● About this exercise
Where a line below contains "page", count it. Reply with the total only.

● Material for the task
—————

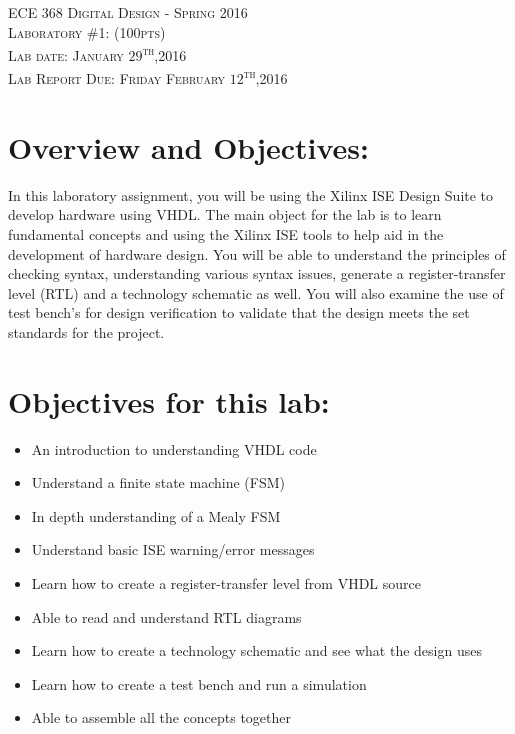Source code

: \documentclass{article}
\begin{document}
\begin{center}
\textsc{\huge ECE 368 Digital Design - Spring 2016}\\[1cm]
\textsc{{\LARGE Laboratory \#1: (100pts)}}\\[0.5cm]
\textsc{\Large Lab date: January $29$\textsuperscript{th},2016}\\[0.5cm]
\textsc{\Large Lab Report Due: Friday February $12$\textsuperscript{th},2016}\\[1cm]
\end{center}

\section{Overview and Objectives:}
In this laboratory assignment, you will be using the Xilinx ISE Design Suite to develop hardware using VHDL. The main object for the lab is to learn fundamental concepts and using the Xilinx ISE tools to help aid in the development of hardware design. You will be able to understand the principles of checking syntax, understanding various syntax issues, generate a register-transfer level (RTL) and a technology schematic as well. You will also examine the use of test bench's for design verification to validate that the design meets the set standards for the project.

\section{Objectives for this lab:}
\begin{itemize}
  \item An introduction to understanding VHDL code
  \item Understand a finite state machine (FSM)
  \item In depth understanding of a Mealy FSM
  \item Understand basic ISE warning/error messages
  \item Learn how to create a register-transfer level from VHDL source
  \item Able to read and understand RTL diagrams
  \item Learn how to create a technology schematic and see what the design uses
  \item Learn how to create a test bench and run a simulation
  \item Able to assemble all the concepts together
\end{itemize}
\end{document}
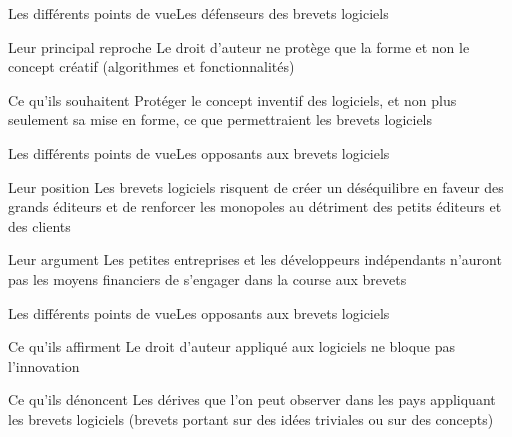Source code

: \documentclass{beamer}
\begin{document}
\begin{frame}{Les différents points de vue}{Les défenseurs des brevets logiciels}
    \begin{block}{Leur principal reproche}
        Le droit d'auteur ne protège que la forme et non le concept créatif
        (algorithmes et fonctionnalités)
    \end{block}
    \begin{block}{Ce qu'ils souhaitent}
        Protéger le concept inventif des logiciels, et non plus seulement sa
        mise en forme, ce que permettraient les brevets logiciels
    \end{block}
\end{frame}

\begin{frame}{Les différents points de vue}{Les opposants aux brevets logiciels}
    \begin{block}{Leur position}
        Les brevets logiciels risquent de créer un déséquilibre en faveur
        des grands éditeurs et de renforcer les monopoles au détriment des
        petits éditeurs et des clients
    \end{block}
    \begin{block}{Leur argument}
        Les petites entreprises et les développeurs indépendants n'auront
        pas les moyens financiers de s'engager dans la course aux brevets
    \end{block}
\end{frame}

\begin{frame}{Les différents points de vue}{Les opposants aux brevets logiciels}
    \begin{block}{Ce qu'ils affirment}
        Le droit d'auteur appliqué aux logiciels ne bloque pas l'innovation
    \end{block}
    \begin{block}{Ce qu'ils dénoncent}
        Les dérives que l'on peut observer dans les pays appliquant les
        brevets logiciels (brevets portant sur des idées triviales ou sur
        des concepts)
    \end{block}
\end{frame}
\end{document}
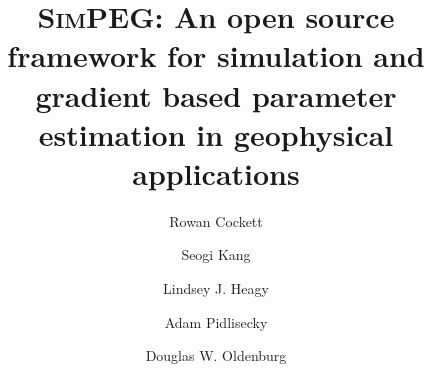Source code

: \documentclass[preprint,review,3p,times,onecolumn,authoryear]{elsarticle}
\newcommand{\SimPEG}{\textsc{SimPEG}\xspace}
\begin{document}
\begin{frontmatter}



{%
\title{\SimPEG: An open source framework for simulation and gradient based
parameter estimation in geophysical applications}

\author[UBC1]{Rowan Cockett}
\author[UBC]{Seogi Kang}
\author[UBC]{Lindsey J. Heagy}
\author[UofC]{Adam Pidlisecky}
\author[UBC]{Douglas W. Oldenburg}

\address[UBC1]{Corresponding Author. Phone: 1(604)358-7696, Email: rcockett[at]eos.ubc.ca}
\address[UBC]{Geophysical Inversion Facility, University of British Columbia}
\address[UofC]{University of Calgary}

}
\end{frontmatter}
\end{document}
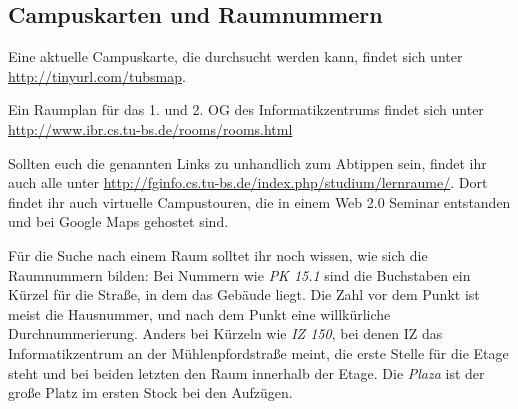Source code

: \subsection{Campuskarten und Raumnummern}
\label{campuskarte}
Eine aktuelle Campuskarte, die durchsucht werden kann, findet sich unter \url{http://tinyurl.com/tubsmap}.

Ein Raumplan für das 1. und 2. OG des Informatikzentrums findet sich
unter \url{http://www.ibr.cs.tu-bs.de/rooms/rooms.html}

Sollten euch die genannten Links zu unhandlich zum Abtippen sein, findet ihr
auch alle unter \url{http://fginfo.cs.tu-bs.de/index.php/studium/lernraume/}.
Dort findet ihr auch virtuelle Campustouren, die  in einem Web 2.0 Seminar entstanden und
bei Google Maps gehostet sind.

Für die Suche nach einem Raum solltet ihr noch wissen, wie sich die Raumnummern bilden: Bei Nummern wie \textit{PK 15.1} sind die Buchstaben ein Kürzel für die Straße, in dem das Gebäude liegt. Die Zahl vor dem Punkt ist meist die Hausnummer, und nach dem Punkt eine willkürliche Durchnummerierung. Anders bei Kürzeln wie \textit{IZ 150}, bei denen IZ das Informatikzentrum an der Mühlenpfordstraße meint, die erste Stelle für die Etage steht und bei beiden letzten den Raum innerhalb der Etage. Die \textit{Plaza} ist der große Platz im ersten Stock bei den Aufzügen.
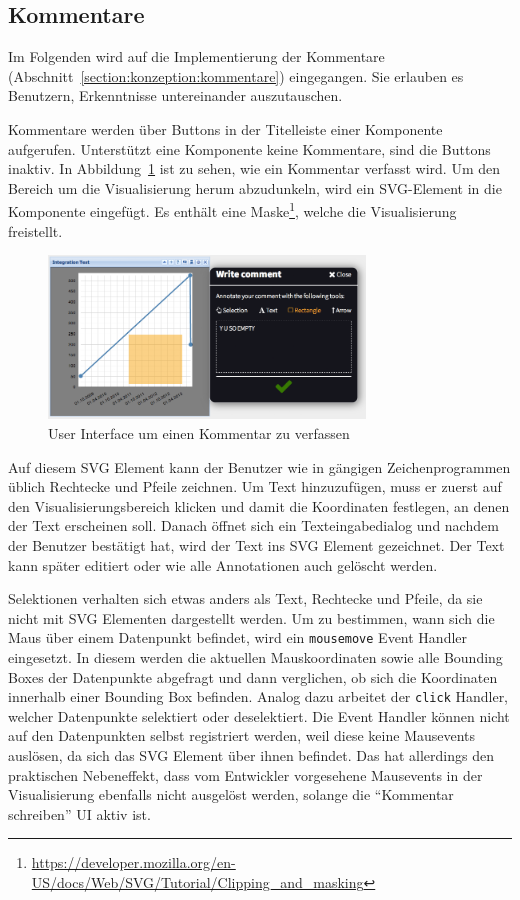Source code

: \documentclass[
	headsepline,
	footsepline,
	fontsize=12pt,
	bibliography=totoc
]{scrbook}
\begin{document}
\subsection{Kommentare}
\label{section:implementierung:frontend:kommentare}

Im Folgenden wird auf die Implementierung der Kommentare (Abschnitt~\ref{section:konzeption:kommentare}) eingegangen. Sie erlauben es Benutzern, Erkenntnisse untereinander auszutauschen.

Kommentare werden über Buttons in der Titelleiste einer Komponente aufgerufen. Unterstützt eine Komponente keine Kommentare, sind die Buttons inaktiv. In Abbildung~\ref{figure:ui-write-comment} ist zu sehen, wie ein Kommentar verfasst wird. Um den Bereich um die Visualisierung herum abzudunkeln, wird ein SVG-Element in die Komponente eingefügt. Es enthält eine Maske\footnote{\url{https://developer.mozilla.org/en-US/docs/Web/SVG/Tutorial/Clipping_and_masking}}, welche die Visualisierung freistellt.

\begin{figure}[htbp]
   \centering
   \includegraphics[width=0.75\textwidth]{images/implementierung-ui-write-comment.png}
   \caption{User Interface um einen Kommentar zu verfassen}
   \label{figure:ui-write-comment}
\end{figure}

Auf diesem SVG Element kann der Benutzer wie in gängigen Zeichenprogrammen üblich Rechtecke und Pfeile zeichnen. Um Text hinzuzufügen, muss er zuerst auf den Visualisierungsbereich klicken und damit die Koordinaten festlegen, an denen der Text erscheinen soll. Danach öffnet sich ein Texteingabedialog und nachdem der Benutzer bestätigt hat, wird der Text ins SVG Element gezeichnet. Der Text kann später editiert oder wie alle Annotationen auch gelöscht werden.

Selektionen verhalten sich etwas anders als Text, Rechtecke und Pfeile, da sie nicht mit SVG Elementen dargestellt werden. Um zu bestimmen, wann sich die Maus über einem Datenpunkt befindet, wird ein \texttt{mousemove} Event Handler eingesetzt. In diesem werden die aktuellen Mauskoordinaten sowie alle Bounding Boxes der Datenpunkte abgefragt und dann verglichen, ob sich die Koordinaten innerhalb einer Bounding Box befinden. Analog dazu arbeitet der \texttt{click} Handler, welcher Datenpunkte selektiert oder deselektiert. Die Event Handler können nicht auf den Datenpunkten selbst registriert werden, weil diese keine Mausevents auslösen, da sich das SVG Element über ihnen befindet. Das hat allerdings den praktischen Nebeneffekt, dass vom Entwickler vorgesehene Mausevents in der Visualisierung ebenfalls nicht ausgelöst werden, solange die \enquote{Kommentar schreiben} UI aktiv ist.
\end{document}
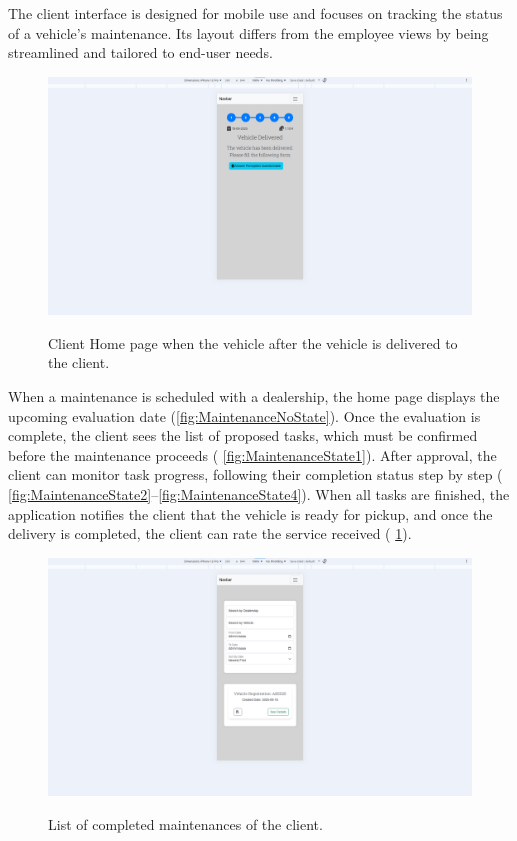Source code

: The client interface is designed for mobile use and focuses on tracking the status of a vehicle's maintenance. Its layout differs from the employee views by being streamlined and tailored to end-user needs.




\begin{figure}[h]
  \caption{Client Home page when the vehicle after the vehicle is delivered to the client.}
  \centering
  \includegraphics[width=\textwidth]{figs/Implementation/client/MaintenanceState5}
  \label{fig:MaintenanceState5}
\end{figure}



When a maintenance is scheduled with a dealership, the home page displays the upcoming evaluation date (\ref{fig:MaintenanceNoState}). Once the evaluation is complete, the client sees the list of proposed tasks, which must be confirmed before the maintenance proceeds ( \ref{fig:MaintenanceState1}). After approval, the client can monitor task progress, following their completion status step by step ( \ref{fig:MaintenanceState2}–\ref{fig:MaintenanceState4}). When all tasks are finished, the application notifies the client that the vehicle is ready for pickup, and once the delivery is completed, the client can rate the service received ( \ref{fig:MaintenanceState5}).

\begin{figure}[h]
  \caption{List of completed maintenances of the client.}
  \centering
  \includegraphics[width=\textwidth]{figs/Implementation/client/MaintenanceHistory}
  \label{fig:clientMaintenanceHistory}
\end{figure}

—————

● Task answer
2